For those who are unfamiliar with APIM, it is Azure’s API Gateway PaaS (platform-as-a-service) offering. Like any good API Gateway, it provides an abstraction layer away from backend APIs, which allows you to add additional authentication/authorization controls, throttling, transform requests, and log information from the requests and responses. In this post, I’ll be covering how the authentication/authorization controls can be used to supplement what is provided natively in AOAI.
I’ve covered authentication in the AOAI in a previous post, refer to that post for the gory details. For the purposes of this post, you need to understand at the data plane it supports both Azure AD authentication/Azure RBAC authorization and authentication with two API keys created when the service is instantiated.

To my knowledge, there is no way to disable the usage of API keys. Moreover, as I’ve discussed in my logging post, it is extremely difficult to trace back to what is using the API keys because the source IP address is masked and the calls aren’t associated with specific API keys or Azure AD identities. This makes it critically important to control who has access to the API keys. In my post on authorization within the service, I cover this conversation in more detail, and yes, it can be done with Azure RBAC.

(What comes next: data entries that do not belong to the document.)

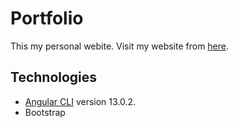 # Portfolio

This my personal webite. Visit my website from [here](https://pialkanti.github.io/).

## Technologies

- [Angular CLI](https://github.com/angular/angular-cli) version 13.0.2.
- Bootstrap
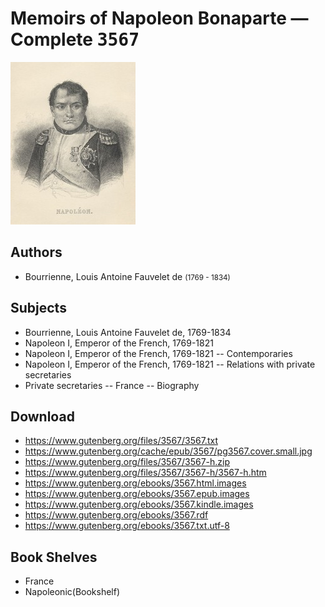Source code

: # Memoirs of Napoleon Bonaparte — Complete <kbd>3567</kbd>

![](./cover.medium.jpg "")

## Authors


 - Bourrienne, Louis Antoine Fauvelet de <small>(1769 - 1834)</small>

## Subjects


 - Bourrienne, Louis Antoine Fauvelet de, 1769-1834
 - Napoleon I, Emperor of the French, 1769-1821
 - Napoleon I, Emperor of the French, 1769-1821 -- Contemporaries
 - Napoleon I, Emperor of the French, 1769-1821 -- Relations with private secretaries
 - Private secretaries -- France -- Biography

## Download


 - https://www.gutenberg.org/files/3567/3567.txt
 - https://www.gutenberg.org/cache/epub/3567/pg3567.cover.small.jpg
 - https://www.gutenberg.org/files/3567/3567-h.zip
 - https://www.gutenberg.org/files/3567/3567-h/3567-h.htm
 - https://www.gutenberg.org/ebooks/3567.html.images
 - https://www.gutenberg.org/ebooks/3567.epub.images
 - https://www.gutenberg.org/ebooks/3567.kindle.images
 - https://www.gutenberg.org/ebooks/3567.rdf
 - https://www.gutenberg.org/ebooks/3567.txt.utf-8

## Book Shelves


 - France
 - Napoleonic(Bookshelf)

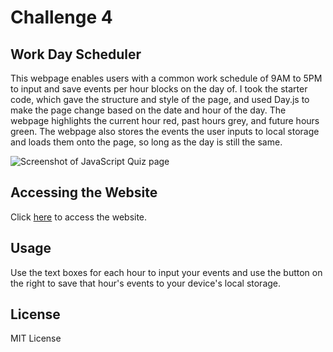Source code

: # Challenge 4

## Work Day Scheduler

This webpage enables users with a common work schedule of 9AM to 5PM to input and save events per hour blocks on the day of. I took the starter code, which gave the structure and style of the page, and used Day.js to make the page change based on the date and hour of the day. The webpage highlights the current hour red, past hours grey, and future hours green. The webpage also stores the events the user inputs to local storage and loads them onto the page, so long as the day is still the same. 

![Screenshot of JavaScript Quiz page](#)

## Accessing the Website

Click [here](https://kernel02.github.io/challenge-5-work-day-scheduler/) to access the website.

## Usage

Use the text boxes for each hour to input your events and use the button on the right to save that hour's events to your device's local storage.

## License

MIT License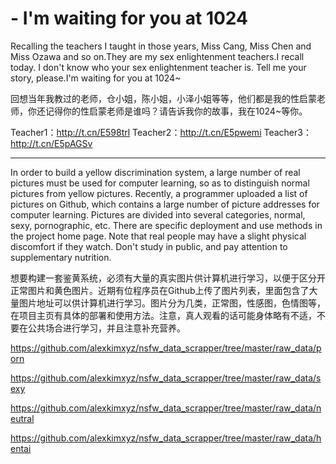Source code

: # - I'm waiting for you at 1024

Recalling the teachers I taught in those years, Miss Cang, Miss Chen and Miss Ozawa and so on.They are my sex enlightenment teachers.I recall today. I don't know who your sex enlightenment teacher is. Tell me your story, please.I'm waiting for you at 1024~

回想当年我教过的老师，仓小姐，陈小姐，小泽小姐等等，他们都是我的性启蒙老师，你还记得你的性启蒙老师是谁吗？请告诉我你的故事，我在1024~等你。

Teacher1：http://t.cn/E598trl       Teacher2：http://t.cn/E5pwemi       Teacher3：http://t.cn/E5pAGSv

------------------------------------------------------------------------------------------------------------------------------------

In order to build a yellow discrimination system, a large number of real pictures must be used for computer learning, so as to distinguish normal pictures from yellow pictures. Recently, a programmer uploaded a list of pictures on Github, which contains a large number of picture addresses for computer learning. Pictures are divided into several categories, normal, sexy, pornographic, etc. There are specific deployment and use methods in the project home page. Note that real people may have a slight physical discomfort if they watch. Don't study in public, and pay attention to supplementary nutrition.

想要构建一套鉴黄系统，必须有大量的真实图片供计算机进行学习，以便于区分开正常图片和黄色图片。近期有位程序员在Github上传了图片列表，里面包含了大量图片地址可以供计算机进行学习。图片分为几类，正常图，性感图，色情图等，在项目主页有具体的部署和使用方法。注意，真人观看的话可能身体略有不适，不要在公共场合进行学习，并且注意补充营养。

https://github.com/alexkimxyz/nsfw_data_scrapper/tree/master/raw_data/porn

https://github.com/alexkimxyz/nsfw_data_scrapper/tree/master/raw_data/sexy

https://github.com/alexkimxyz/nsfw_data_scrapper/tree/master/raw_data/neutral

https://github.com/alexkimxyz/nsfw_data_scrapper/tree/master/raw_data/hentai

Controlling access should be your first priority. However, wouldn’t it be great to restrict access to the service to Azure AD authentication only? This is where APIM comes in. APIM is placed between the application calling the AOAI service and the AOAI service. This establishes a man-in-the-middle scenario where APIM can analyze and modify the request and responses between the application and AOAI service.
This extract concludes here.